A Look at Yesterday’s Market: The overall market moved moderately higher in a broad based move that saw the vast majority of the sector indices I track move higher as well. There was strength in the airlines, Biotechs, Transports, Retailers, Cyclicals, Insurance, Banking, Oil & Gas, Telecom and Commodities. There was weakness in the Gold/Silver, and Utilities. In the commodities markets, Oil was higher by $2.24 to $100.91 per barrel, and Gold was lower by $0.40 to $1,724.90 per ounce. In the grain markets, Wheat was higher by $0.112 to $6.412 per bushel, and Corn was higher by $0.076 to $6.394 per bushel, while Soybeans were higher by $0.23 to $12.520 per bushel.
A Few Thoughts on Tuesday’s Market: In looking at the charts of the various indices I track, I noticed a couple of things. The 1st being that several of the various sector indices appear to be looking as if they could easily turn lower. Additionally the Gold/Silver indices continue to look weak. The second thing that I noticed is that a couple of the high tech indices appear to have gone parabolic with their chart patterns. In effect, they sort of look similar to the chart of Apple, Inc. ‘AAPL’ over the course of the last several months. The NASDAQ 100 has also been effected by this as well. This is a result of the way in which these indices are designed. They are capitalization weighted indices, which means that the ratio, or weighting, of the stocks within the index is based upon the market capitalization of the companies that comprise the index. I have never been in favor of this form of index construction. I think it has several drawbacks, some of which can have very devastating consequences.

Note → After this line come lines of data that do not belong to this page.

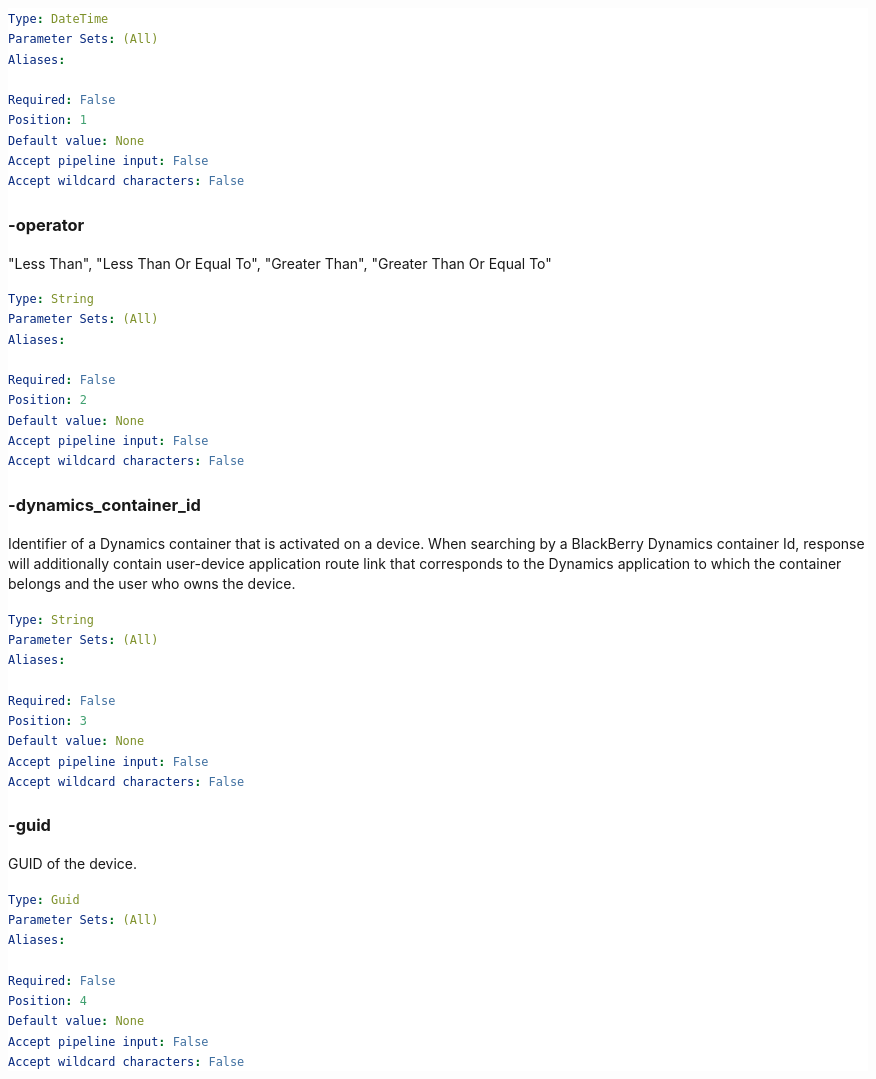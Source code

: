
 ```yaml
Type: DateTime
Parameter Sets: (All)
Aliases:

Required: False
Position: 1
Default value: None
Accept pipeline input: False
Accept wildcard characters: False
```

### -operator
"Less Than", "Less Than Or Equal To", "Greater Than", "Greater Than Or Equal To"

```yaml
Type: String
Parameter Sets: (All)
Aliases:

Required: False
Position: 2
Default value: None
Accept pipeline input: False
Accept wildcard characters: False
```

### -dynamics_container_id
Identifier of a Dynamics container that is activated on a device.
When searching by a BlackBerry Dynamics container Id, response will additionally contain user-device application route link that corresponds to the Dynamics application to which the container belongs and the user who owns the device.

```yaml
Type: String
Parameter Sets: (All)
Aliases:

Required: False
Position: 3
Default value: None
Accept pipeline input: False
Accept wildcard characters: False
```

### -guid
GUID of the device.

```yaml
Type: Guid
Parameter Sets: (All)
Aliases:

Required: False
Position: 4
Default value: None
Accept pipeline input: False
Accept wildcard characters: False
```
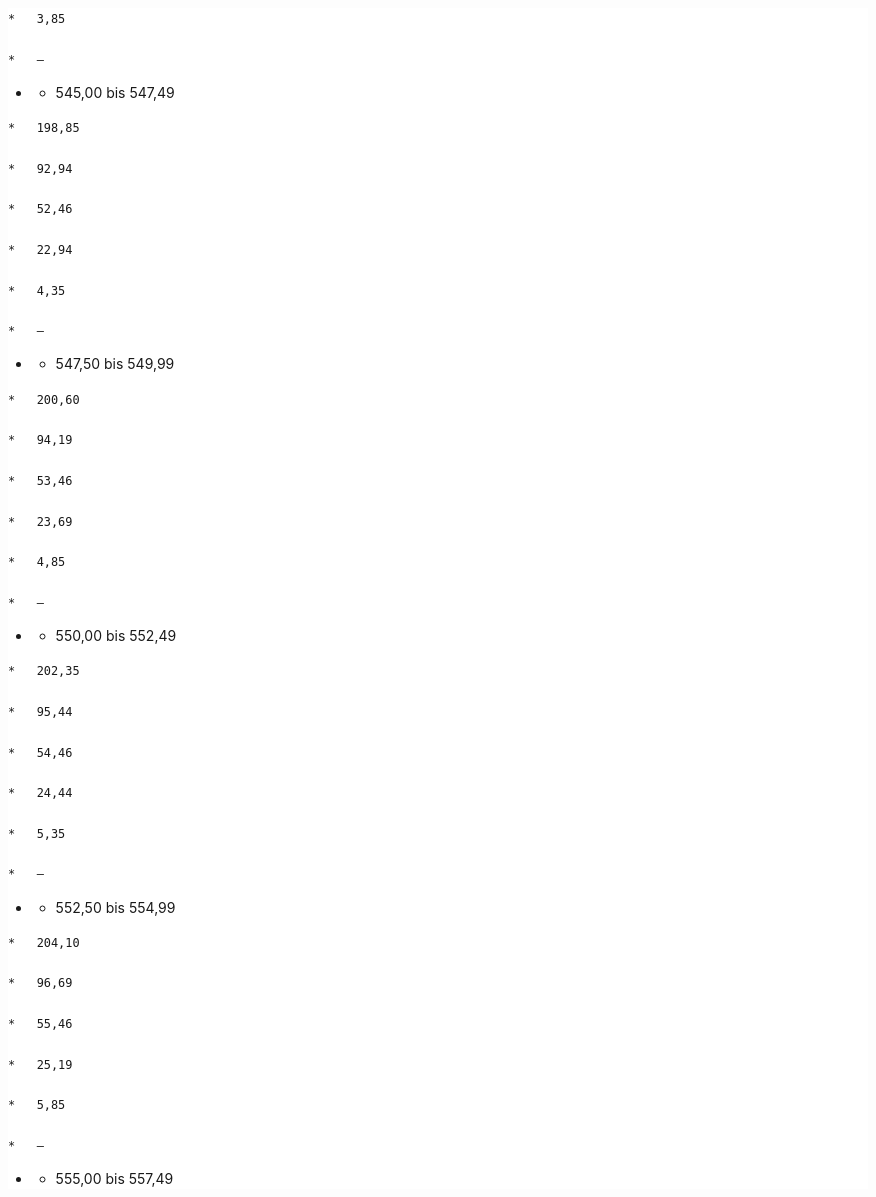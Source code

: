     *   3,85

    *   –


*    *   545,00 bis 547,49

    *   198,85

    *   92,94

    *   52,46

    *   22,94

    *   4,35

    *   –


*    *   547,50 bis 549,99

    *   200,60

    *   94,19

    *   53,46

    *   23,69

    *   4,85

    *   –


*    *   550,00 bis 552,49

    *   202,35

    *   95,44

    *   54,46

    *   24,44

    *   5,35

    *   –


*    *   552,50 bis 554,99

    *   204,10

    *   96,69

    *   55,46

    *   25,19

    *   5,85

    *   –


*    *   555,00 bis 557,49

I think capitalization weighted indices can create the equivalent of self-fulfilling prophecies when one or a handful of stocks out perform the overall market. For example as more money is invested in the shares of Apple, Inc. and the market capitalization rise, then the weighting of Apple within these indices is increased. As a result of the weighting increase, index funds then increase their holdings of Apple in order to compensate and attempt to match the performance of the index. This can then increase a circular, self-reinforcement loop; which can also have the effect of accelerating any downside movement during a sell off.
Another less noticed side effect of market capitalization weighting of stock indices is that the other companies within the index see selling pressure on their shares as their weighting within the index is reduced. While this is probably not an overly dramatic amount, it still is a factor. However, this could very easily be offset by massive amounts of money flowing into these sectors as investors chase the latest hot sector. In that case it could help create a bubble in that particular sector.
Another of my complaints is that the market capitalization weighting of stock indices distorts the real performance of the stocks within the index. While it is very obvious how the operations of Apple are currently performing, it is far from obvious how the business operations of the other component companies are performing. I think this distortion can very easily cause a misallocation of capital that is very bad for investors and the overall market.
My suggestion for a potential solution to this problem is to limit the possible weighting a company may have within a particular stock index. For example one possible solution is within the NASDAQ 100 to limit any particular company to 2%. For example, the top 25 companies by market capitalization would receive a 2% weighting, the next 25 companies would receive a 1% weighting, and the bottom 50 companies would receive a 1/2% weighting. I’ve been kicking around this idea for years. It is just my idea, and it is something that would be purely voluntarily implemented by the people that run these indices. But I think it would definitely help smooth out some of the wilder fluctuations and distortions in the some of these stock indices.
With respect to the overall market, I think it looks like we could be putting a short term top in place with the potential for a pullback in the near future.
The Bottom Line: It is still a dull market, and never short a dull market.